Gary Glickman's third novel[1], in homage both to Tolkien and Ursula LeGuin, conjures a pleasurable shifting tension between the easy distinctions. Looked at one way—through the lens of shared human experience—the invasion of fundamentalists theme is about as up-to-date and in-your-face realist as one could choose these days (just as Mordor must have been  familiar to any Tolkien reader in 1949). Looked at in another way, the island of Nef is not exactly locatable on any atlas, nor is its medieval technology exactly specified, even if the feeling of Nef city is as familiar as any decadent city anywhere. It is no allegory then but a realist novel in a confabulated world, where all the usual laws of nature seem—mostly— to apply.
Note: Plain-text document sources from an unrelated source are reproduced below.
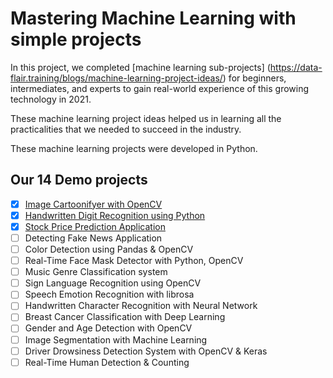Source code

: # Mastering Machine Learning with simple projects

In this project, we completed [machine learning sub-projects]
(https://data-flair.training/blogs/machine-learning-project-ideas/) for
beginners, intermediates, and experts to gain real-world experience of this
growing technology in 2021.

These machine learning project ideas helped us in learning all the
practicalities that we needed to succeed in the industry.

These machine learning projects were developed in Python.

## Our 14 Demo projects

- [x] [Image Cartoonifyer with OpenCV](opencartoon)
- [x] [Handwritten Digit Recognition using Python](digitrecog)
- [x] [Stock Price Prediction Application](stockpred)
- [ ] Detecting Fake News Application
- [ ] Color Detection using Pandas & OpenCV
- [ ] Real-Time Face Mask Detector with Python, OpenCV
- [ ] Music Genre Classification system
- [ ] Sign Language Recognition using OpenCV
- [ ] Speech Emotion Recognition with librosa
- [ ] Handwritten Character Recognition with Neural Network
- [ ] Breast Cancer Classification with Deep Learning
- [ ] Gender and Age Detection with OpenCV
- [ ] Image Segmentation with Machine Learning
- [ ] Driver Drowsiness Detection System with OpenCV & Keras
- [ ] Real-Time Human Detection & Counting
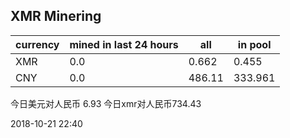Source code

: ## XMR Minering

|currency|mined in last 24 hours|all|in pool|
|---|---|---|---|
|XMR|0.0|0.662|0.455|
|CNY|0.0|486.11|333.961|

今日美元对人民币 6.93	今日xmr对人民币734.43


2018-10-21 22:40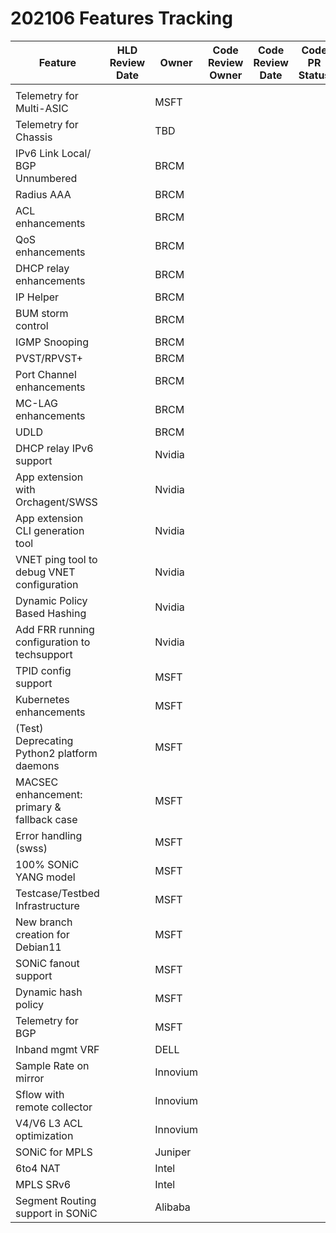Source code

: # 202106 Features Tracking

| Feature| HLD<br/>Review<br/>Date | Owner| Code<br>Review<br>Owner| Code<br>Review<br>Date | Code PR Status   |
| ------ | ------- | -----|---------| ------------ | ---------- | 
| | | |  | | |
| Telemetry for Multi-ASIC | |	MSFT  |  | | |
| Telemetry for Chassis | |	TBD | |  | | 
| IPv6 Link Local/ BGP Unnumbered | |	BRCM | |  | | 
| Radius AAA	| | BRCM | |  | | 
| ACL enhancements	| | BRCM | |  | | 
| QoS enhancements	 || BRCM | |  | | 
| DHCP relay enhancements|	 | BRCM | |  | | 
| IP Helper	| | BRCM | |  | | 
| BUM storm control	| | BRCM | |  | | 
| IGMP Snooping	| | BRCM | |  | | 
| PVST/RPVST+	| | BRCM | |  | | 
| Port Channel enhancements	| | BRCM | |  | | 
| MC-LAG enhancements	| | BRCM | |  | | 
| UDLD	| | BRCM | |  | | 
| DHCP relay IPv6 support	| | Nvidia | |  | | 
| App extension with Orchagent/SWSS	| | Nvidia | |  | | 
| App extension CLI generation tool	| | Nvidia | |  | | 
| VNET ping tool to debug VNET configuration|	 | Nvidia | |  | | 
| Dynamic Policy Based Hashing	| | Nvidia | |  | | 
| Add FRR running configuration to techsupport|	 | Nvidia | |  | | 
| TPID config support 	| | MSFT | |  | | 
| Kubernetes enhancements	| | MSFT | |  | | 
| (Test) Deprecating Python2 platform daemons	| | MSFT | |  | | 
| MACSEC enhancement: primary & fallback case	| | MSFT | |  | | 
| Error handling (swss)	| | MSFT | |  | | 
| 100% SONiC YANG model	 | | MSFT | |  | | 
| Testcase/Testbed Infrastructure|	 | MSFT | |  | | 
| New branch creation for Debian11	| | MSFT | |  | | 
| SONiC fanout support	| | MSFT | |  | | 
| Dynamic hash policy|	 | MSFT | |  | | 
| Telemetry for BGP	| | MSFT | |  | | 
| Inband mgmt VRF |	 | DELL | |  | | 
| Sample Rate on mirror	| | Innovium | |  | | 
| Sflow with remote collector |	 | Innovium | |  | | 
| V4/V6 L3 ACL optimization	| | Innovium | |  | | 
| SONiC for MPLS	| | Juniper | |  | | 
| 6to4 NAT	| | Intel | |  | | 
| MPLS SRv6	| | Intel | |  | | 
| Segment Routing support in SONiC	| | Alibaba | |  | | 

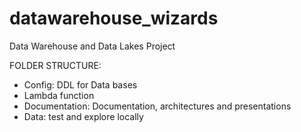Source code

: # datawarehouse_wizards
Data Warehouse and Data Lakes Project

FOLDER STRUCTURE:
- Config: DDL for Data bases
- Lambda function
- Documentation: Documentation, architectures and presentations
- Data: test and explore locally 
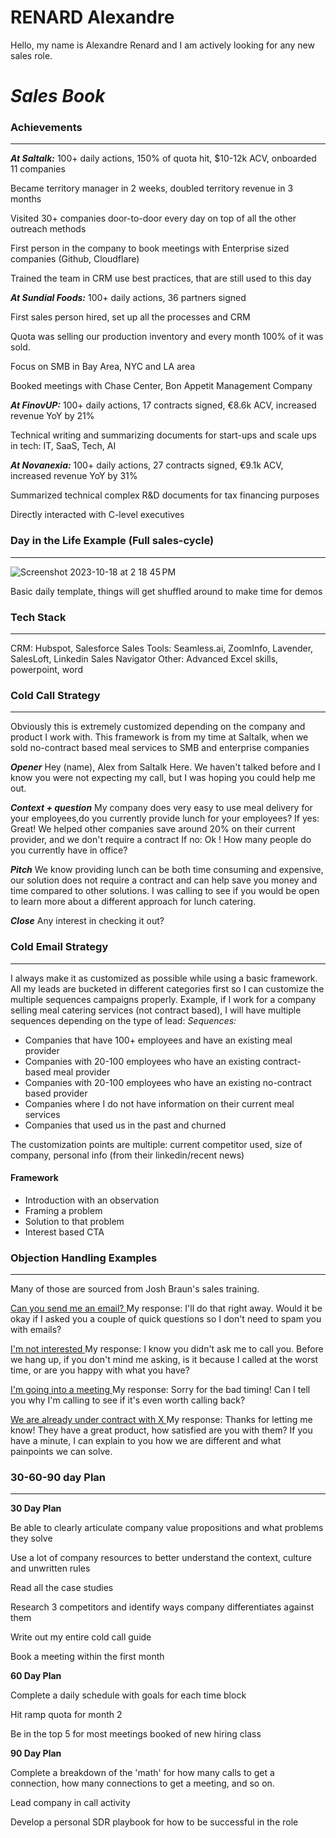 # RENARD Alexandre

Hello, my name is Alexandre Renard and I am actively looking for any new sales role.

# _Sales Book_

### Achievements
_____
***At Saltalk:***
100+ daily actions, 150% of quota hit, $10-12k ACV, onboarded 11 companies

Became territory manager in 2 weeks, doubled territory revenue in 3 months

Visited 30+ companies door-to-door every day on top of all the other outreach methods

First person in the company to book meetings with Enterprise sized companies (Github, Cloudflare)

Trained the team in CRM use best practices, that are still used to this day

***At Sundial Foods:***
100+ daily actions, 36 partners signed

First sales person hired, set up all the processes and CRM

Quota was selling our production inventory and every month 100% of it was sold.

Focus on SMB in Bay Area, NYC and LA area

Booked meetings with Chase Center, Bon Appetit Management Company

***At FinovUP:***
100+ daily actions, 17 contracts signed, €8.6k ACV, increased revenue YoY by 21%

Technical writing and summarizing documents for start-ups and scale ups in tech: IT, SaaS, Tech, AI

***At Novanexia:***
100+ daily actions, 27 contracts signed, €9.1k ACV, increased revenue YoY by 31%

Summarized technical complex R&D documents for tax financing purposes

Directly interacted with C-level executives


### Day in the Life Example (Full sales-cycle)
_____
![Screenshot 2023-10-18 at 2 18 45 PM](https://github.com/AlexandreRenard/alexandrerenard.github.io/assets/126611069/421c600f-3714-4020-bf4d-7fb60fe96d60)

Basic daily template, things will get shuffled around to make time for demos


### Tech Stack
_____
CRM: Hubspot, Salesforce
Sales Tools: Seamless.ai, ZoomInfo, Lavender, SalesLoft, Linkedin Sales Navigator
Other: Advanced Excel skills, powerpoint, word


### Cold Call Strategy
_____
Obviously this is extremely customized depending on the company and product I work with.
This framework is from my time at Saltalk, when we sold no-contract based meal services to SMB and enterprise companies

***Opener***
Hey (name), Alex from Saltalk Here. We haven't talked before and I know you were not expecting my call, but I was hoping you could help me out.

***Context + question***
My company does very easy to use meal delivery for your employees,do you currently provide lunch for your employees?
If yes: Great! We helped other companies save around 20% on their current provider, and we don't require a contract
If no: Ok ! How many people do you currently have in office?

***Pitch***
We know providing lunch can be both time consuming and expensive, our solution does not require a contract and can help save you money and time compared to other solutions.
I was calling to see if you would be open to learn more about a different approach for lunch catering.

***Close***
Any interest in checking it out?


### Cold Email Strategy
_____
I always make it as customized as possible while using a basic framework.
All my leads are bucketed in different categories first so I can customize the multiple sequences campaigns properly.
Example, if I work for a company selling meal catering services (not contract based), I will have multiple sequences depending on the type of lead:
*Sequences:*
- Companies that have 100+ employees and have an existing meal provider
- Companies with 20-100 employees who have an existing contract-based meal provider
- Companies with 20-100 employees who have an existing no-contract based provider
- Companies where I do not have information on their current meal services
- Companies that used us in the past and churned

The customization points are multiple: current competitor used, size of company, personal info (from their linkedin/recent news)

#### Framework

- Introduction with an observation
- Framing a problem
- Solution to that problem
- Interest based CTA

  
### Objection Handling Examples
_____
Many of those are sourced from Josh Braun's sales training.

<ins>Can you send me an email?  </ins>
My response: I'll do that right away. Would it be okay if I asked you a couple of quick questions so I don't need to spam you with emails?

<ins>I'm not interested </ins>
My response: I know you didn't ask me to call you. Before we hang up, if you don't mind me asking, is it because I called at the worst  time, or are you happy with what you have?

<ins>I'm going into a meeting </ins>
My response: Sorry for the bad timing! Can I tell you why I'm calling to see if it's even worth calling back?

<ins>We are already under contract with X </ins>
My response: Thanks for letting me know! They have a great product, how satisfied are you with them? If you have a minute, I can explain to you how we are different and what painpoints we can solve.


### 30-60-90 day Plan
_____
**30 Day Plan**

Be able to clearly articulate company value propositions and what problems they solve

Use a lot of company resources to better understand the context, culture and unwritten rules

Read all the case studies

Research 3 competitors and identify ways company differentiates against them

Write out my entire cold call guide

Book a meeting within the first month

**60 Day Plan**

Complete a daily schedule with goals for each time block

Hit ramp quota for month 2 

Be in the top 5 for most meetings booked of new hiring class

**90 Day Plan**

Complete a breakdown of the 'math' for how many calls to get a connection, how many connections to get a meeting, and so on.

Lead company in call activity

Develop a personal SDR playbook for how to be successful in the role
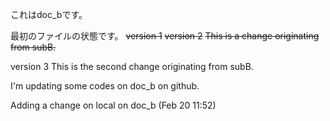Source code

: これはdoc_bです。

最初のファイルの状態です。
~~version 1~~
~~version 2~~
~~This is a change originating from subB.~~

version 3
This is the second change originating from subB.

I'm updating some codes on doc_b on github.

Adding a change on local on doc_b (Feb 20 11:52)

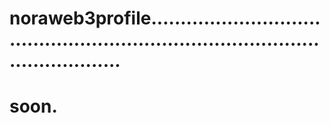 # noraweb3profile.....................................................................................................
# soon.

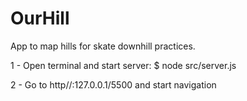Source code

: # OurHill
App to map hills for skate downhill practices.

1 - Open terminal and start server:
    $ node src/server.js

2 - Go to http//:127.0.0.1/5500 and start navigation
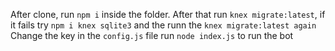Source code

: 
After clone, run `npm i` inside the folder.
After that run `knex migrate:latest`, if it fails try `npm i knex sqlite3` and the runn the `knex migrate:latest again`
Change the key in the `config.js` file
run `node index.js` to run the bot
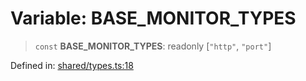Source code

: # Variable: BASE\_MONITOR\_TYPES

> `const` **BASE\_MONITOR\_TYPES**: readonly \[`"http"`, `"port"`\]

Defined in: [shared/types.ts:18](https://github.com/Nick2bad4u/Uptime-Watcher/blob/dca5483e793478722cd3e6e125cafcec5fc771f0/shared/types.ts#L18)
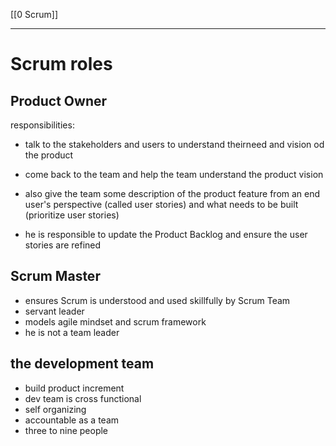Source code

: [[0 Scrum]]


-------------
# Scrum roles
## Product Owner
responsibilities:
- talk to the stakeholders and users to understand theirneed and vision od the product

- come back to the team and help the team understand the product vision
- also give the team some description of the product feature from an end user's perspective (called user stories) and what needs to be built (prioritize user stories)
- he is responsible to update the Product Backlog and ensure the user stories are refined


## Scrum Master
- ensures Scrum is understood and used skillfully by Scrum Team
- servant leader
- models agile mindset and scrum framework
- he is not a team leader

## the development team
- build product increment
- dev team is cross functional
- self organizing
- accountable as a team
- three to nine people













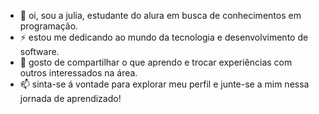 - 👋 oi, sou a julia, estudante do alura em busca de conhecimentos em programação.
- ⚡ estou me dedicando ao mundo da tecnologia e desenvolvimento de software.
- 💞️ gosto de compartilhar o que aprendo e trocar experiências com outros interessados na área.
- 📫 sinta-se á vontade para explorar meu perfil e junte-se a mim nessa jornada de aprendizado!
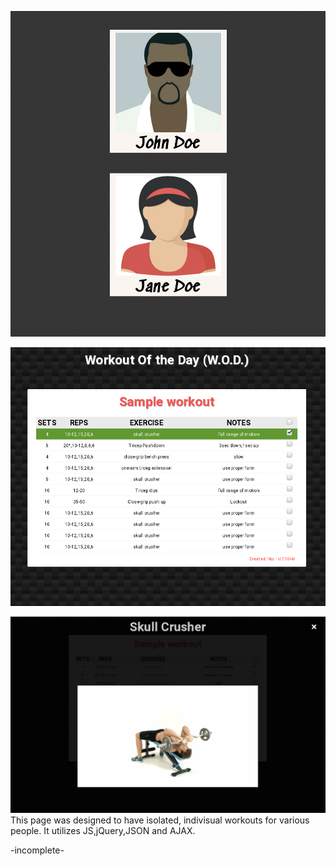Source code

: ![screenshot1](https://github.com/moseleygj/WebPages/blob/master/WOD_Login-screen/Screenshot1.png)

![screenshot2](https://github.com/moseleygj/WebPages/blob/master/WOD_Login-screen/Screenshot2.png)

![screenshot3](https://github.com/moseleygj/WebPages/blob/master/WOD_Login-screen/Screenshot3.png)
This page was designed to have isolated, indivisual workouts for various people. It utilizes JS,jQuery,JSON and AJAX.

-incomplete-


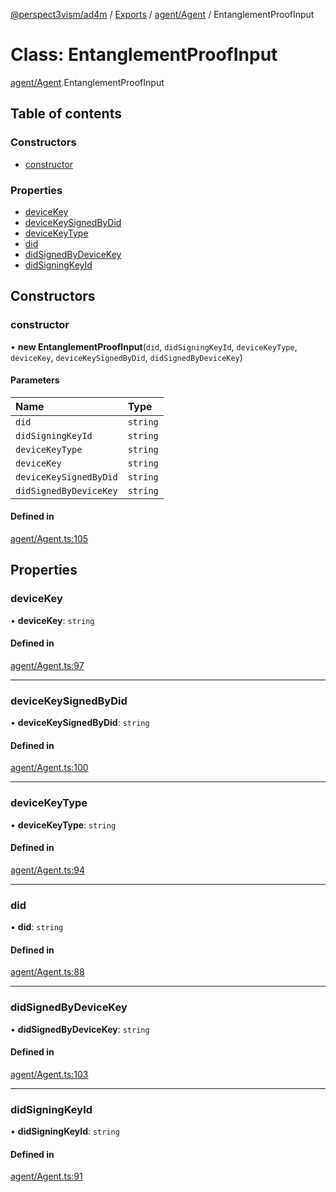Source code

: [@perspect3vism/ad4m](../README.md) / [Exports](../modules.md) / [agent/Agent](../modules/agent_Agent.md) / EntanglementProofInput

# Class: EntanglementProofInput

[agent/Agent](../modules/agent_Agent.md).EntanglementProofInput

## Table of contents

### Constructors

- [constructor](agent_Agent.EntanglementProofInput.md#constructor)

### Properties

- [deviceKey](agent_Agent.EntanglementProofInput.md#devicekey)
- [deviceKeySignedByDid](agent_Agent.EntanglementProofInput.md#devicekeysignedbydid)
- [deviceKeyType](agent_Agent.EntanglementProofInput.md#devicekeytype)
- [did](agent_Agent.EntanglementProofInput.md#did)
- [didSignedByDeviceKey](agent_Agent.EntanglementProofInput.md#didsignedbydevicekey)
- [didSigningKeyId](agent_Agent.EntanglementProofInput.md#didsigningkeyid)

## Constructors

### constructor

• **new EntanglementProofInput**(`did`, `didSigningKeyId`, `deviceKeyType`, `deviceKey`, `deviceKeySignedByDid`, `didSignedByDeviceKey`)

#### Parameters

| Name | Type |
| :------ | :------ |
| `did` | `string` |
| `didSigningKeyId` | `string` |
| `deviceKeyType` | `string` |
| `deviceKey` | `string` |
| `deviceKeySignedByDid` | `string` |
| `didSignedByDeviceKey` | `string` |

#### Defined in

[agent/Agent.ts:105](https://github.com/perspect3vism/ad4m/blob/e76a46f1/core/src/agent/Agent.ts#L105)

## Properties

### deviceKey

• **deviceKey**: `string`

#### Defined in

[agent/Agent.ts:97](https://github.com/perspect3vism/ad4m/blob/e76a46f1/core/src/agent/Agent.ts#L97)

___

### deviceKeySignedByDid

• **deviceKeySignedByDid**: `string`

#### Defined in

[agent/Agent.ts:100](https://github.com/perspect3vism/ad4m/blob/e76a46f1/core/src/agent/Agent.ts#L100)

___

### deviceKeyType

• **deviceKeyType**: `string`

#### Defined in

[agent/Agent.ts:94](https://github.com/perspect3vism/ad4m/blob/e76a46f1/core/src/agent/Agent.ts#L94)

___

### did

• **did**: `string`

#### Defined in

[agent/Agent.ts:88](https://github.com/perspect3vism/ad4m/blob/e76a46f1/core/src/agent/Agent.ts#L88)

___

### didSignedByDeviceKey

• **didSignedByDeviceKey**: `string`

#### Defined in

[agent/Agent.ts:103](https://github.com/perspect3vism/ad4m/blob/e76a46f1/core/src/agent/Agent.ts#L103)

___

### didSigningKeyId

• **didSigningKeyId**: `string`

#### Defined in

[agent/Agent.ts:91](https://github.com/perspect3vism/ad4m/blob/e76a46f1/core/src/agent/Agent.ts#L91)
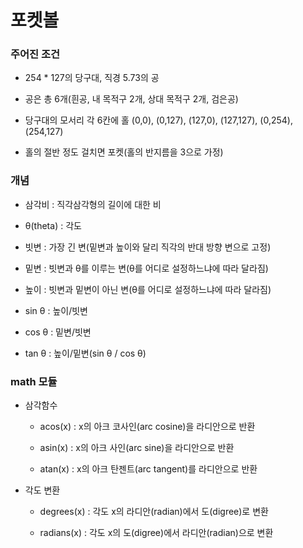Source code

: # 포켓볼

### 주어진 조건

- 254 * 127의 당구대, 직경 5.73의 공

- 공은 총 6개(흰공, 내 목적구 2개, 상대 목적구 2개, 검은공)

- 당구대의 모서리 각 6칸에 홀 (0,0), (0,127), (127,0), (127,127), (0,254), (254,127)

- 홀의 절반 정도 걸치면 포켓(홀의 반지름을 3으로 가정)

### 개념

- 삼각비 : 직각삼각형의 길이에 대한 비

- θ(theta) : 각도

- 빗변 : 가장 긴 변(밑변과 높이와 달리 직각의 반대 방향 변으로 고정)

- 밑변 : 빗변과 θ를 이루는 변(θ를 어디로 설정하느냐에 따라 달라짐)

- 높이 : 빗변과 밑변이 아닌 변(θ를 어디로 설정하느냐에 따라 달라짐)

- sin θ : 높이/빗변

- cos θ : 밑변/빗변

- tan θ : 높이/밑변(sin θ / cos θ)

### math 모듈

- 삼각함수

    - acos(x) : x의 아크 코사인(arc cosine)을 라디안으로 반환

    - asin(x) : x의 아크 사인(arc sine)을 라디안으로 반환

    - atan(x) : x의 아크 탄젠트(arc tangent)를 라디안으로 반환

- 각도 변환

    - degrees(x) : 각도 x의 라디안(radian)에서 도(digree)로 변환

    - radians(x) : 각도 x의 도(digree)에서 라디안(radian)으로 변환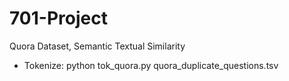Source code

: # 701-Project
Quora Dataset, Semantic Textual Similarity

* Tokenize: python tok_quora.py quora_duplicate_questions.tsv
Still, the EarthSea-like fog does roll in at some very opportune times—and the narrative never quite loses its high storytelling voice.

In fact, the Scrolls of Nef is two epic stories converging finally into one. One is a high tale in the heroic style, and depends for its force on its archetypal resonance, like any great tale. The other depends on its verisimilitude as a true memoir of a real person, a particular writer (okay, he's a king) with a complex and engaging personality and big story. In other words, the rhythms of both fantasy and realism sustain and heighten the reading pleasures, each informing and framing the other in a yin-yang intermix. Both Tolkien and LeGuin create their own magic with that same double-reality of a shaped narrative embedded in "real" narrators' lives .

The plot: Two teenage princes of the royal family of  the invaded northern country of Ruhal flee during the night with their mother and sister. The elder brother, Talland,  turns back to defend the castle and the king. The younger brother, Orland, sails with his mother and sister to the mother's kingdom, the southern island of Nef across the ocean.  Both royal brothers must journey far for their moral training; it is the braiding together of their two stories that creates the novel's shape.

Orland narrates his own story, and becomes the storyteller imagining the story of his brother, the crown prince separated by war across an ocean:

"It was a way to remember where I had come from, and the absent people who, whether alive or not, would always be part of me; a meditation in order to remember what was precious, and, I hoped, to keep them safe."

 

Orland studies the scrolls with his scholarly great-uncle, and becomes distracted by the ghetto of the old city, where the northern refugees speak his native language. Meanwhile Talland, wounded, awakens on the top of a northern mountain, in a ruined abbey run by strange women who call themselves healers. . . .

 

But the novel is much more than its long, good story. Both threads of the story are epic in scope; one kingdom is saved, another seems to fall into a decadence resembling contemporary "real" life.  The book is also a meditation on love, and time passing, and the question of what can be saved for the next generations. Hazell, the most famous ancient poet of Nef, asks what virtually every page of this novel asks, which is to look around at the miraculous world as it exists in each fleeting moment, and receive as much awareness of its magnificence as possible.  A scrap of her poem is discovered in the ruins: "Brothers and sisters of time to come," she writes——the female Walt Whitman of her time:

 

                                    Has this somehow reached you?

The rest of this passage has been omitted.